Japanese Fermented Soybeans (natto) and Their Benefits for Insulin Sensitivity

Japanese fermented soybeans, known as natto, are a traditional food with a unique texture and flavor. Made by fermenting soybeans with the bacterium Bacillus subtilis, natto has been enjoyed in Japan for centuries. Recently, scientists have studied its potential health benefits, especially regarding insulin sensitivity.

What is Natto?

Natto is a sticky, pungent soybean dish that is often eaten for breakfast in Japan. It is rich in protein, vitamins, and minerals. The fermentation process enhances its nutritional profile and introduces beneficial probiotics.

How Natto Affects Insulin Sensitivity

Research suggests that natto may improve insulin sensitivity, which is crucial for preventing type 2 diabetes. The fermentation process increases the levels of nattokinase and other bioactive compounds that can influence blood sugar regulation.

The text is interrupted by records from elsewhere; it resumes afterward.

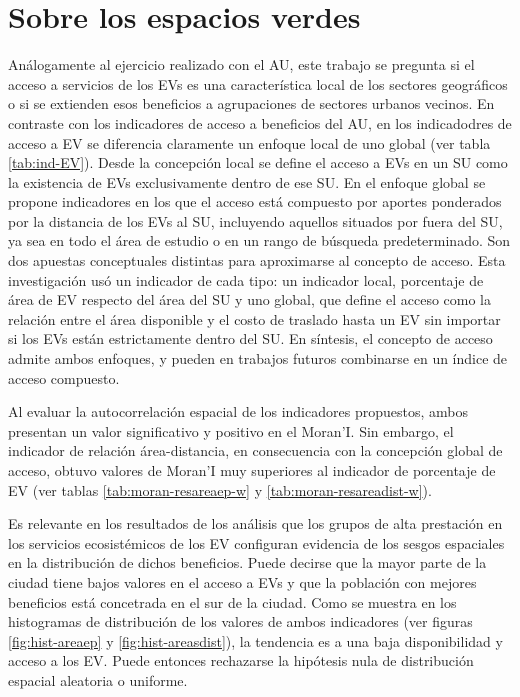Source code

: \documentclass[12pt,a4paper,openany]{book}
\theoremstyle{definition}
\theoremstyle{definition}
\theoremstyle{definition}
\theoremstyle{remark}
\begin{document}
\section{Sobre los espacios verdes}\label{sobre-los-espacios-verdes}

Análogamente al ejercicio realizado con el AU, este trabajo se pregunta
si el acceso a servicios de los EVs es una característica local de los
sectores geográficos o si se extienden esos beneficios a agrupaciones de
sectores urbanos vecinos. En contraste con los indicadores de acceso a
beneficios del AU, en los indicadodres de acceso a EV se diferencia
claramente un enfoque local de uno global (ver tabla \ref{tab:ind-EV}).
Desde la concepción local se define el acceso a EVs en un SU como la
existencia de EVs exclusivamente dentro de ese SU. En el enfoque global
se propone indicadores en los que el acceso está compuesto por aportes
ponderados por la distancia de los EVs al SU, incluyendo aquellos
situados por fuera del SU, ya sea en todo el área de estudio o en un
rango de búsqueda predeterminado. Son dos apuestas conceptuales
distintas para aproximarse al concepto de acceso. Esta investigación usó
un indicador de cada tipo: un indicador local, porcentaje de área de EV
respecto del área del SU y uno global, que define el acceso como la
relación entre el área disponible y el costo de traslado hasta un EV sin
importar si los EVs están estrictamente dentro del SU. En síntesis, el
concepto de acceso admite ambos enfoques, y pueden en trabajos futuros
combinarse en un índice de acceso compuesto.

Al evaluar la autocorrelación espacial de los indicadores propuestos,
ambos presentan un valor significativo y positivo en el Moran'I. Sin
embargo, el indicador de relación área-distancia, en consecuencia con la
concepción global de acceso, obtuvo valores de Moran'I muy superiores al
indicador de porcentaje de EV (ver tablas \ref{tab:moran-resareaep-w} y
\ref{tab:moran-resareadist-w}).

Es relevante en los resultados de los análisis que los grupos de alta
prestación en los servicios ecosistémicos de los EV configuran evidencia
de los sesgos espaciales en la distribución de dichos beneficios. Puede
decirse que la mayor parte de la ciudad tiene bajos valores en el acceso
a EVs y que la población con mejores beneficios está concetrada en el
sur de la ciudad. Como se muestra en los histogramas de distribución de
los valores de ambos indicadores (ver figuras \ref{fig:hist-areaep} y
\ref{fig:hist-areasdist}), la tendencia es a una baja disponibilidad y
acceso a los EV. Puede entonces rechazarse la hipótesis nula de
distribución espacial aleatoria o uniforme.
\end{document}
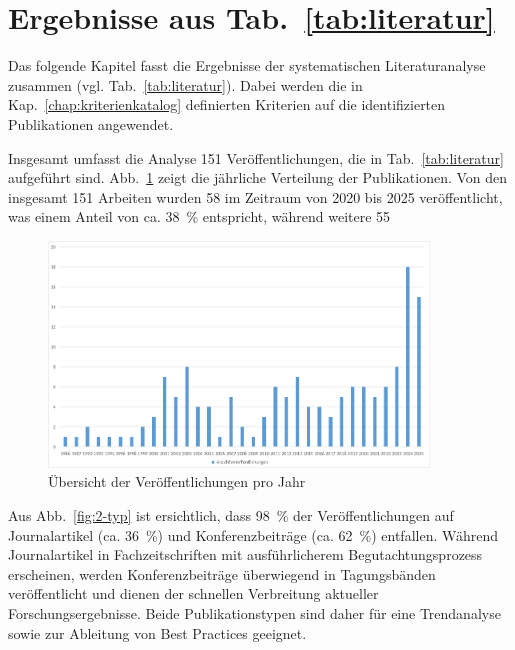 \section{Ergebnisse aus Tab.~\ref{tab:literatur}}

Das folgende Kapitel fasst die Ergebnisse der systematischen Literaturanalyse zusammen (vgl. Tab.~\ref{tab:literatur}). Dabei werden die in Kap.~\ref{chap:kriterienkatalog} definierten Kriterien auf die identifizierten Publikationen angewendet.

Insgesamt umfasst die Analyse 151 Veröffentlichungen, die in Tab.~\ref{tab:literatur} aufgeführt sind. Abb.~\ref{fig:1-veroeffentlichungen-jahr} zeigt die jährliche Verteilung der Publikationen. Von den insgesamt 151 Arbeiten wurden 58 im Zeitraum von 2020 bis 2025 veröffentlicht, was einem Anteil von ca. 38~\% entspricht, während weitere 55~%

\begin{figure}[htbp]
    \centering
    \includegraphics[width=0.90\textwidth]{graphics/1-veroeffentlichungen-jahr.png}
    \caption{Übersicht der Veröffentlichungen pro Jahr}
    \label{fig:1-veroeffentlichungen-jahr}
\end{figure}

Aus Abb.~\ref{fig:2-typ} ist ersichtlich, dass 98~\% der Veröffentlichungen auf Journalartikel (ca. 36~\%) und Konferenzbeiträge (ca. 62~\%) entfallen. Während Journalartikel in Fachzeitschriften mit ausführlicherem Begutachtungsprozess erscheinen, werden Konferenzbeiträge überwiegend in Tagungsbänden veröffentlicht und dienen der schnellen Verbreitung aktueller Forschungsergebnisse. Beide Publikationstypen sind daher für eine Trendanalyse sowie zur Ableitung von Best Practices geeignet.

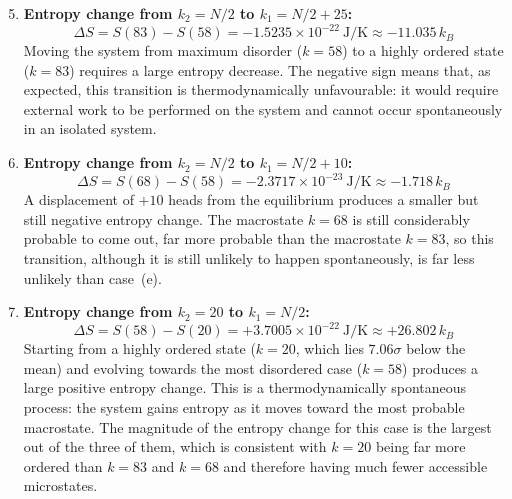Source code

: \documentclass[11pt, a4paper]{article}
\begin{document}
\begin{enumerate}[label=\alph*)]
    \setcounter{enumi}{4}
    
    \item \textbf{Entropy change from $k_2 = N/2$ to $k_1 = N/2 + 25$:}
    \begin{equation} \Delta S = S(83) - S(58) = -1.5235 \times 10^{-22} \ \text{J/K} \approx -11.035 \, k_B \end{equation}
    Moving the system from maximum disorder ($k = 58$) to a highly ordered state ($k = 83$) requires a large entropy decrease. The negative sign means that, as expected, this transition is thermodynamically unfavourable: it would require external work to be performed on the system and cannot occur spontaneously in an isolated system.

    \vspace{0.3cm}
    \item \textbf{Entropy change from $k_2 = N/2$ to $k_1 = N/2 + 10$:}
    \begin{equation} \Delta S = S(68) - S(58) = -2.3717 \times 10^{-23} \ \text{J/K} \approx -1.718 \, k_B \end{equation}
    A displacement of $+10$ heads from the equilibrium produces a smaller but still negative entropy change. The macrostate $k = 68$ is still considerably probable to come out, far more probable than the macrostate $k = 83$, so this transition, although it is still unlikely to happen spontaneously, is far less unlikely than case~(e). 

    \vspace{0.3cm}
    \item \textbf{Entropy change from $k_2 = 20$ to $k_1 = N/2$:}
    \begin{equation} \Delta S = S(58) - S(20) = +3.7005 \times 10^{-22} \ \text{J/K} \approx +26.802 \, k_B \end{equation}
    Starting from a highly ordered state ($k = 20$, which lies $7.06\sigma$ below the mean) and evolving towards the most disordered case ($k = 58$) produces a large positive entropy change. This is a thermodynamically spontaneous process: the system gains entropy as it moves toward the most probable macrostate. The magnitude of the entropy change for this case is the largest out of the three of them, which is consistent with $k = 20$ being far more ordered than $k = 83$ and $k = 68$ and therefore having much fewer accessible microstates.
\end{enumerate}
\end{document}
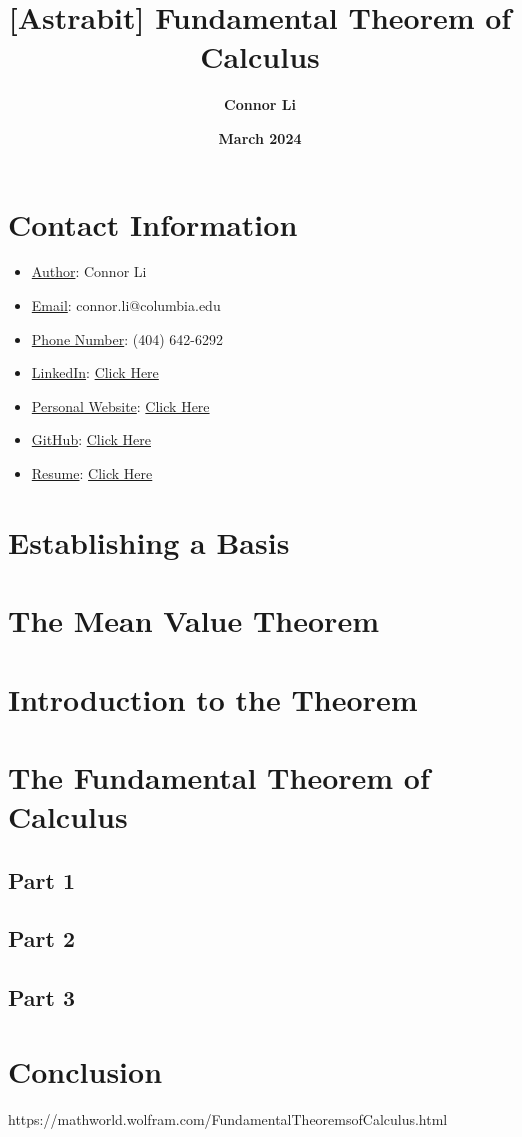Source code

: \documentclass[8pt]{extarticle}
\title{\textbf{[Astrabit] Fundamental Theorem of Calculus}}
\author{\textbf{Connor Li}}
\date{\textbf{March 2024}}
\begin{document}
\maketitle


\section*{Contact Information}
\begin{itemize}
    \item \underline{Author}: Connor Li
    \item \underline{Email}: connor.li@columbia.edu
    \item \underline{Phone Number}: (404) 642-6292
    \item \underline{LinkedIn}: \href{https://www.linkedin.com/in/connor-li-4871a71a9/}{Click Here}
    \item \underline{Personal Website}: \href{https://connorli18.github.io/}{Click Here}
    \item \underline{GitHub}: \href{https://github.com/connorli18}{Click Here}
    \item \underline{Resume}: \href{https://drive.google.com/file/d/1G4QryPZy70d9OCKWtcJPA6su5gIfjmIe/view?usp=sharing}{Click Here}
\end{itemize}
\vspace{2cm}
\tableofcontents

\pagebreak
\section{Establishing a Basis}


\section{The Mean Value Theorem}

\section{Introduction to the Theorem}


\section{The Fundamental Theorem of Calculus}
\subsection{Part 1}
\subsection{Part 2}
\subsection{Part 3}

\section{Conclusion}



https://mathworld.wolfram.com/FundamentalTheoremsofCalculus.html
\end{document}

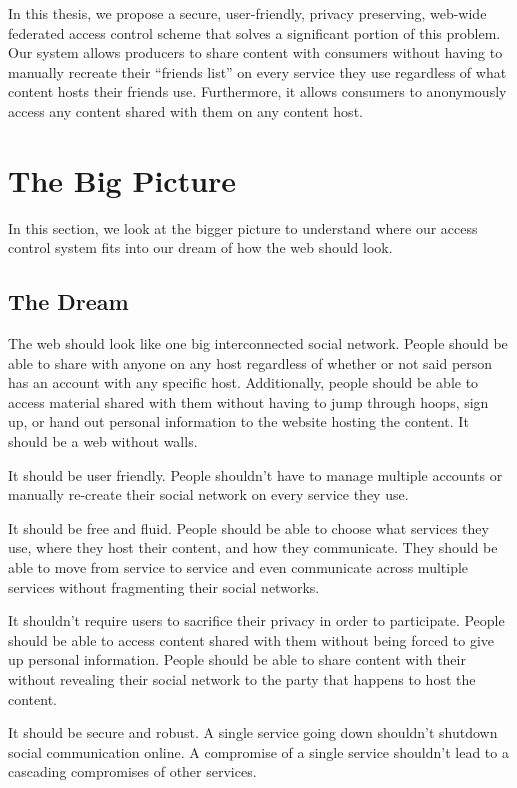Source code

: \documentclass[pdftex,12pt,a4papaer,twoside,notitlepage]{report}
\begin{document}
In this thesis, we propose a secure, user-friendly, privacy preserving, web-wide
federated access control scheme that solves a significant portion of this
problem. Our system allows producers to share content with consumers without
having to manually recreate their ``friends list'' on every service they use
regardless of what content hosts their friends use. Furthermore, it allows
consumers to anonymously access any content shared with them on any content
host.

\section{The Big Picture}

In this section, we look at the bigger picture to understand where our access
control system fits into our dream of how the web should look.

\subsection{The Dream}

The web should look like one big interconnected social network. People should be
able to share with anyone on any host regardless of whether or not said person
has an account with any specific host. Additionally, people should be able to
access material shared with them without having to jump through hoops, sign up,
or hand out personal information to the website hosting the content. It should
be a web without walls.

It should be user friendly. People shouldn't have to manage multiple accounts or
manually re-create their social network on every service they use.

It should be free and fluid. People should be able to choose what services they
use, where they host their content, and how they communicate. They should be
able to move from service to service and even communicate across multiple
services without fragmenting their social networks.

It shouldn't require users to sacrifice their privacy in order to participate.
People should be able to access content shared with them without being forced to
give up personal information. People should be able to share content with their
without revealing their social network to the party that happens to host the
content.

It should be secure and robust. A single service going down shouldn't shutdown
social communication online. A compromise of a single service shouldn't lead to
a cascading compromises of other services.
\end{document}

Key Components Beneficial for Insulin Response

  • Nattokinase: An enzyme that may improve blood flow and reduce blood clot formation.
  • Probiotics: Live bacteria that support gut health, which is linked to insulin sensitivity.
  • Isoflavones: Plant compounds that may influence hormone regulation and glucose metabolism.

Scientific Evidence and Studies

Several studies have shown that consuming natto can lead to improved blood sugar levels and increased insulin sensitivity. For example, a 2018 study found that participants who included natto in their diet experienced better glucose tolerance compared to those who did not.

Incorporating Natto into Your Diet

While natto has a strong flavor and sticky texture that may be unfamiliar, it can be enjoyed in various ways:

  • Mixed with rice and soy sauce
  • Added to salads or soups
  • Blended into smoothies for a probiotic boost

Including natto as part of a balanced diet may support better insulin response and overall metabolic health.